● What is expected: What lines of the data hold the string "selected"? Copy them all.

● Records supplied:
----------------
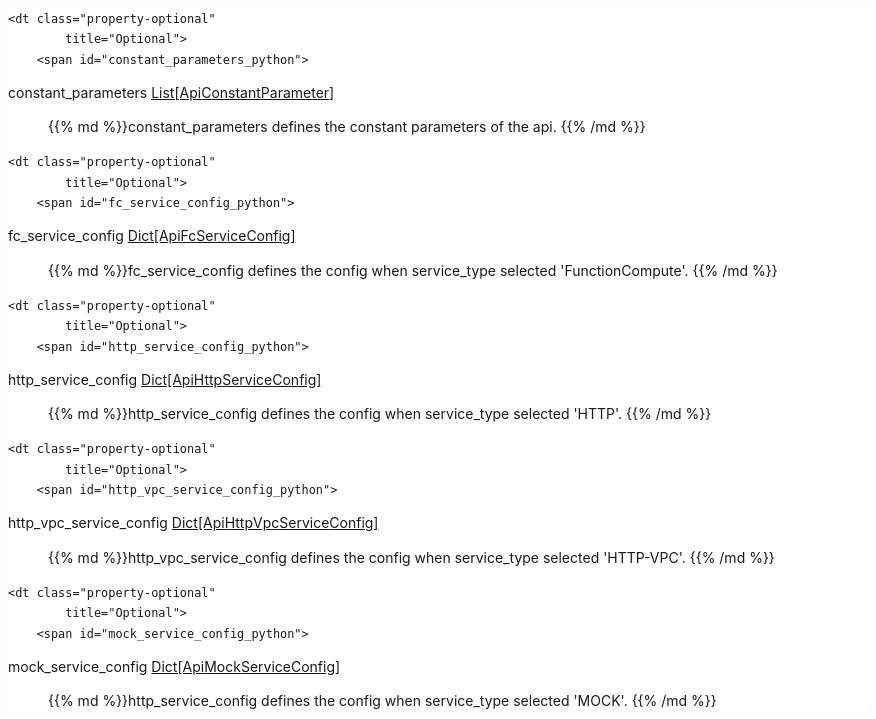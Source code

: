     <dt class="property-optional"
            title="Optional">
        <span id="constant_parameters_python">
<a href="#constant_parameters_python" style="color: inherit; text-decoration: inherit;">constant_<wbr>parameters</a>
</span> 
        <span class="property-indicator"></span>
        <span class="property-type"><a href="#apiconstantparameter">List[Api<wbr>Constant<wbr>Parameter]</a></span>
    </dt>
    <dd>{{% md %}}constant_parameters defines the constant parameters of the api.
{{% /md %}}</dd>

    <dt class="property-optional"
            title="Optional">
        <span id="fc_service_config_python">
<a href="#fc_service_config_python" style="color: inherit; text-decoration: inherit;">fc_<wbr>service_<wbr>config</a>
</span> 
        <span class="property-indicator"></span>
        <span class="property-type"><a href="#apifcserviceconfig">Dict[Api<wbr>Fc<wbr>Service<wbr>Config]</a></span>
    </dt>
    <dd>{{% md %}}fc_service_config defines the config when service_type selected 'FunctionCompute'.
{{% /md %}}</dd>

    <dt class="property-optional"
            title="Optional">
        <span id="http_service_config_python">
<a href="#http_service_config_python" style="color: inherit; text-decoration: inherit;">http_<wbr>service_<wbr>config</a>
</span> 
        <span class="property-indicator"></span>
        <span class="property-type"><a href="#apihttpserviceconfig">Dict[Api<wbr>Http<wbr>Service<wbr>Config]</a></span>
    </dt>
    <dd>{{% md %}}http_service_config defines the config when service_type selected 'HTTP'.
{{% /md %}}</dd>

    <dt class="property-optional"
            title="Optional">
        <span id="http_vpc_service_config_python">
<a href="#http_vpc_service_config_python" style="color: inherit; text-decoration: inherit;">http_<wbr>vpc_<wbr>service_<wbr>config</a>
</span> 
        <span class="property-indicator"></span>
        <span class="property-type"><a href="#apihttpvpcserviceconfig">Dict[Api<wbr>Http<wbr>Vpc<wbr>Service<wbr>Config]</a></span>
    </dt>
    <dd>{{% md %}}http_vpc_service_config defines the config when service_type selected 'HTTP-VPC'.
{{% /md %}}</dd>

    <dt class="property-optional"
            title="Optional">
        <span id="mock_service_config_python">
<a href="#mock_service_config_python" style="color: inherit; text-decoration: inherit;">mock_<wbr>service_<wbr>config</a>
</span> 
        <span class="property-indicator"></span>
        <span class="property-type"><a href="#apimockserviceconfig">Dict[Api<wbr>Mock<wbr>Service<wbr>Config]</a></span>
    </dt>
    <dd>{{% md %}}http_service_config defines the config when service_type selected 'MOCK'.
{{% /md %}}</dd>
----------------
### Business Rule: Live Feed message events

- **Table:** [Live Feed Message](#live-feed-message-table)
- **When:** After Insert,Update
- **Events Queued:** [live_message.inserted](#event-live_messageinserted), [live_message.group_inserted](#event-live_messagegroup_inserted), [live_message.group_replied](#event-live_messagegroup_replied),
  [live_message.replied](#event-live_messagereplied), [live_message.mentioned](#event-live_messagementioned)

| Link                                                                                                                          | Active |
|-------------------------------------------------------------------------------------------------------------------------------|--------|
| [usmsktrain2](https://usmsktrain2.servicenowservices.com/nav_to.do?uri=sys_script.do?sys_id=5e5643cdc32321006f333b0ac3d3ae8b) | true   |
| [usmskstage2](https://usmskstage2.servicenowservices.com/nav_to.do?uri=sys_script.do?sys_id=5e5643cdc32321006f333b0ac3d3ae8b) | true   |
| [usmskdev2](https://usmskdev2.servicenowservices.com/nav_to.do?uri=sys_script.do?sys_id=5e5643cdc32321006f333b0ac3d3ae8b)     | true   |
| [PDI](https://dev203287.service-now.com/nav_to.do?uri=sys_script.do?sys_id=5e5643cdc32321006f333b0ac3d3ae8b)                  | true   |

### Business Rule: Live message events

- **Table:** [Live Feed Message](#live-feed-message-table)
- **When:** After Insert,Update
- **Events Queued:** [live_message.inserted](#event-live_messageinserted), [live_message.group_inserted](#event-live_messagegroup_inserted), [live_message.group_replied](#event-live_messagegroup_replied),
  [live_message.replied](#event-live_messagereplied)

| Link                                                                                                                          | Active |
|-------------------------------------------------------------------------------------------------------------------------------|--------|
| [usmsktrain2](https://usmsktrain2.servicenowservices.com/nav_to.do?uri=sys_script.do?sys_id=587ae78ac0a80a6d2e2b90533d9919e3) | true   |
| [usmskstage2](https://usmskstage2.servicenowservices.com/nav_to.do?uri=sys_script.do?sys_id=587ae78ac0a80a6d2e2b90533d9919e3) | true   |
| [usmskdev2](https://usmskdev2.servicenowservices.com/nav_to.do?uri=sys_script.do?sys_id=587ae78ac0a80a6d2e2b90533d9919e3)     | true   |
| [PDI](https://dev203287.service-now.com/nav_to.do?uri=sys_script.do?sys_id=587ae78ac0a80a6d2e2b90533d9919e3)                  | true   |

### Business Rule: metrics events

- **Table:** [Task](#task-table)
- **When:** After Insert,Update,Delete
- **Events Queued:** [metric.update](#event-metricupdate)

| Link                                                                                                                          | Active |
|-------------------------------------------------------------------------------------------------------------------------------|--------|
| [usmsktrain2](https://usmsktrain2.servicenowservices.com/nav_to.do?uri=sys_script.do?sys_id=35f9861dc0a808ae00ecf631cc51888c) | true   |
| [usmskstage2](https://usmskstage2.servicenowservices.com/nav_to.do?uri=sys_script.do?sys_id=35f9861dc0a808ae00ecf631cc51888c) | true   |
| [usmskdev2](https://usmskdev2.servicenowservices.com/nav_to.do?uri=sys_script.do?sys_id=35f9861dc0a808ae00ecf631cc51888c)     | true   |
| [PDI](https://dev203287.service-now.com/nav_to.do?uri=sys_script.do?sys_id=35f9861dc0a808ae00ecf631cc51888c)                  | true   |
----------------
● Answer space:
    <dd>{{% md %}}fc_service_config defines the config when service_type selected 'FunctionCompute'.
    <dd>{{% md %}}http_service_config defines the config when service_type selected 'HTTP'.
    <dd>{{% md %}}http_vpc_service_config defines the config when service_type selected 'HTTP-VPC'.
    <dd>{{% md %}}http_service_config defines the config when service_type selected 'MOCK'.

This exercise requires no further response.